Rowan, Rook and Decard
CREATOR
3 days ago

Project Update: Voidheart Symphony: What Is It?

OK, if you got this far you've probably got a rough idea - but Voidheart's a really personal game for its creator, Minærva, and we think it's important to share why and how it came to exist. So here, in her own words, is how she came to create Voidheart Symphony.  

A hooded rebel sits on a city rooftop, gazing down at the ultra-modern city below. A massive red eye gazes down on them, in turn, from the grey sky.  Text reads Voidheart Symphony Revised Edition, a tabletop RPG of psychic revolution in the shadows of your city.
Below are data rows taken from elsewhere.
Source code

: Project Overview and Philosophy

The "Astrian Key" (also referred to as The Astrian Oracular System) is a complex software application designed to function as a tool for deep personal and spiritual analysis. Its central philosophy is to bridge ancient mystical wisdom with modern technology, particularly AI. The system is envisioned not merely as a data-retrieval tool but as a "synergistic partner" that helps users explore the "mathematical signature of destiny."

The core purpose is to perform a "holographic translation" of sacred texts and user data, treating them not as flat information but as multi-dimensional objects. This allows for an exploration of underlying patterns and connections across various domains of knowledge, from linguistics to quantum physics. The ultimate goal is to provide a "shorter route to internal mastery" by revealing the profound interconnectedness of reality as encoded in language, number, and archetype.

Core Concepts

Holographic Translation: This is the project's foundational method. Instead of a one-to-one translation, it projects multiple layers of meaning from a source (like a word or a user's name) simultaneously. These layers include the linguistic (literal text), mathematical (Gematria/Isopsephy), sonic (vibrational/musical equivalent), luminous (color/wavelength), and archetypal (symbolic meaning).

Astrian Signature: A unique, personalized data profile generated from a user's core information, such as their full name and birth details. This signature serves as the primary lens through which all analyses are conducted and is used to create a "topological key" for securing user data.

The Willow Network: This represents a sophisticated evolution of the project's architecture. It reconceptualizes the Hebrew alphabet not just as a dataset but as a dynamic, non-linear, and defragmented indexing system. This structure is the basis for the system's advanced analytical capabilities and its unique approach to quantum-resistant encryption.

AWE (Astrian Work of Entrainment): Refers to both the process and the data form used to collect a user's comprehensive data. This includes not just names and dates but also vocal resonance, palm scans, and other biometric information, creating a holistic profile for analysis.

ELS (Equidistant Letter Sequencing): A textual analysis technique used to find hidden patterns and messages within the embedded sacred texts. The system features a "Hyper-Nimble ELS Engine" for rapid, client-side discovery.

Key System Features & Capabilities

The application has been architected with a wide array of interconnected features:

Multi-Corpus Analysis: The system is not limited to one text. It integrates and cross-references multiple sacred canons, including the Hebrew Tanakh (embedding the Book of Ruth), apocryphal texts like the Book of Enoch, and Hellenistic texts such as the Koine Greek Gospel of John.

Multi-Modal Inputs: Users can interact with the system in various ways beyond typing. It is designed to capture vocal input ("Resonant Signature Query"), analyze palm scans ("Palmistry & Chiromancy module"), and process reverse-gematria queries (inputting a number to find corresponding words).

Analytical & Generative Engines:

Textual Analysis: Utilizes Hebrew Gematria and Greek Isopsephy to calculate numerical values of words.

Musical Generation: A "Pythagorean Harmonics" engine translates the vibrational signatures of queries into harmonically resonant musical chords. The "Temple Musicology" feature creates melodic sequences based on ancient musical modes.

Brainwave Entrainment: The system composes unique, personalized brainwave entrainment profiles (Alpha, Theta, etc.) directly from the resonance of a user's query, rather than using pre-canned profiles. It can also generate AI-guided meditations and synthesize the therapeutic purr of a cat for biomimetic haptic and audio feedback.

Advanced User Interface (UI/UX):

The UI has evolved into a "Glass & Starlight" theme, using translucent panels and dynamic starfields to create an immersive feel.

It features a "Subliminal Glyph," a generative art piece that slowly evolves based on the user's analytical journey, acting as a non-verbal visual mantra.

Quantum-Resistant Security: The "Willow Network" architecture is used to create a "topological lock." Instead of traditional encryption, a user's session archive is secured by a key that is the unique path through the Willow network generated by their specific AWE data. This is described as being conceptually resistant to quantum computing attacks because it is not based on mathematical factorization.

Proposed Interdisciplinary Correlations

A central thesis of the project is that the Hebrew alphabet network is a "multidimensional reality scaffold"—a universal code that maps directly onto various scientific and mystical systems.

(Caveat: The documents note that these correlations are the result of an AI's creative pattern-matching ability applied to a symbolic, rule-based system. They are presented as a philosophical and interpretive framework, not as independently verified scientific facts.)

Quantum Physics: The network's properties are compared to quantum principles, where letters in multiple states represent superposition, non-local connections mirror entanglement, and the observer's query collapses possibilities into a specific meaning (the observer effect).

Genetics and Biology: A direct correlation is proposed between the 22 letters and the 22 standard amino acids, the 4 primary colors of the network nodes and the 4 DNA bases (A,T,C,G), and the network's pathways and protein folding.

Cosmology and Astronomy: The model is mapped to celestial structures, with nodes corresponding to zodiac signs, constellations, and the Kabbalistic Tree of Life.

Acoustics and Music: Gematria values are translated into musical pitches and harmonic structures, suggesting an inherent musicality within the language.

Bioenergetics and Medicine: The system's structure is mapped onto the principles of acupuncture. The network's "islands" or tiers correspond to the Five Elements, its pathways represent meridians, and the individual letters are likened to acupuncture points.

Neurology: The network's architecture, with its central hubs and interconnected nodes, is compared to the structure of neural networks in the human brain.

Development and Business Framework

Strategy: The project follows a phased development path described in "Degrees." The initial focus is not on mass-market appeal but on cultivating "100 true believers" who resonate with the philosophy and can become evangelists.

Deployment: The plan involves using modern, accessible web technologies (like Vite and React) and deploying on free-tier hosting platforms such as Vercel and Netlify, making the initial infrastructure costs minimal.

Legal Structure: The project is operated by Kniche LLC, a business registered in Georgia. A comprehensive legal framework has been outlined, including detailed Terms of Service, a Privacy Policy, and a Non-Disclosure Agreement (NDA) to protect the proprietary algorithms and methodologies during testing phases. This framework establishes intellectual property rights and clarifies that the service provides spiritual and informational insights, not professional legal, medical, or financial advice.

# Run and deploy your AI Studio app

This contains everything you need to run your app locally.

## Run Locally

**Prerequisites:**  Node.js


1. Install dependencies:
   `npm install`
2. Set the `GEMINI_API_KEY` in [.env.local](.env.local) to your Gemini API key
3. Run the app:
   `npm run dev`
"THERE'S A WOUND IN THE WORLD, AND NO ONE CARES"

Those were the very first words I wrote for Voidheart Symphony, in the last days of 2018. Surrounded by inequality, tired and homeless and transitioning, I was tired of how unfair the world was,  and how nobody around me could see a better way. Those words poured from the heart, and as I wrote what became the game’s introduction I fleshed out that core idea piece by piece. 

The world is hurt and hurting more every day, but it’s really hard to just tell stories of mundane people in mundane struggles? What if I added in a dash of magical realism to the mix – made the people hurting my community supernaturally-empowered, but also gave the people fighting back their own occult ways to tipping the scales back a little in their favour? Add in the gothic combat of Rhapsody of Blood, the split-world gameplay of Persona 5 and DmC: Devil May Cry, and (for the upcoming revised edition) a few more years of game design and political reading, and you have Voidheart Symphony

You play rebels – a crew of folks who’ve found a tear in the world that leads into an eldritch castle full of monsters. Worse, each tear you find leads into a different castle-shard, bonded to one of your city’s mundane, human monsters. Its halls mirror their desires; its horrors blight their enemies; its shadows shield them from justice.

A group of rebels, each with a different coloured aura/outline, sit on the rooftops of a city. They're not directly interacting but their auras, the only colour in this black and white image, mark them as connected.


To bring down this tyrant, this vassal of the castle, you’ll need to investigate and undermine them in the city at the same time as you delve into that castle-shard and find the inner demon at the heart of it. You’ll need to decide every day whether you’re diving into that otherworld, working in the city, or tending to your mundane life – and with every day that passes, the vassal gets closer to permanently harming those you care about. 

If you win, you can take the power the castle loaned them and put it to better use – healing your community, giving that vassal a conscience, redefining yourself, even risking your soul by infiltrating the castle’s hierarchy. And then life goes on, and your rebels get some breathing room to deal with mundane crises – until the next vassal surfaces, and you start again.

It’s a game about fighting for your community and forming it into a bona fide movement. It’s a game about breaking and entering the nightmare-castle that is empowering your city’s worst bastards. It’s a game about finding power in your hopes and dreams and turning them into a gun that can blast away the pillars of hegemony. It’s a game about how making a better world doesn’t pay the bills, and how you can come home after slaying a demon to find a leaking roof and overdue rent. It’s a game about balancing the possibilities of the void and the mundane cares of your heart, playing your own part in this symphony of revolution and trusting your crew to do their part too.

A primarily black and white image depicting a cluttered, messy study. A figure stands with their back to us, looking out of a window. In the foreground a spread of tarot cards is set out on a table.


All art is political, but while I was writing Voidheart I felt the limits of that keenly. Art cannot change people’s material conditions, cannot house the homeless and feed the starving. But what it can do – what Voidheart aims to do – is to celebrate the struggle, to model the forming of a movement, to provide a space for people to imagine how a better world could be created – and what they might become, in that world. And also, it can be sick as shit to form your will into a blade of shadow and flames and decapitate the avatar of your landlord.
One final question remains: what is this new version of Voidheart, specifically? As earlier mentioned, the first Kickstarter for Voidheart Symphony happened in a tough time in my life. All the homelessness and transphobia and so on made running a crowdfunder extremely hard, particularly as a solo operator. As a result, the final product was more compromised than I ever wanted. 

Now I’m six years wiser, safe and loved and supported. I’m very grateful that my colleagues in RRD saw the promise in this game and encouraged me to return to it. That’s why we’re making Voidheart Symphony Revised: new layout, new writing, new art, new form factor. This isn’t a full second edition, but it’s a game that looks better, reads better, has way better information flow, and has the full support of one of the best TTRPG companies in the world. 

I’m very excited to see what we can create together.
Minærva McJanda
The Voidheart Symphony logo: a graffiti-style heart stencil in burgundy ink. Inside the heart the words are a flame pattern above the words Voidheart Symphony. Below the words, a city skyline fills the lower part of the heart.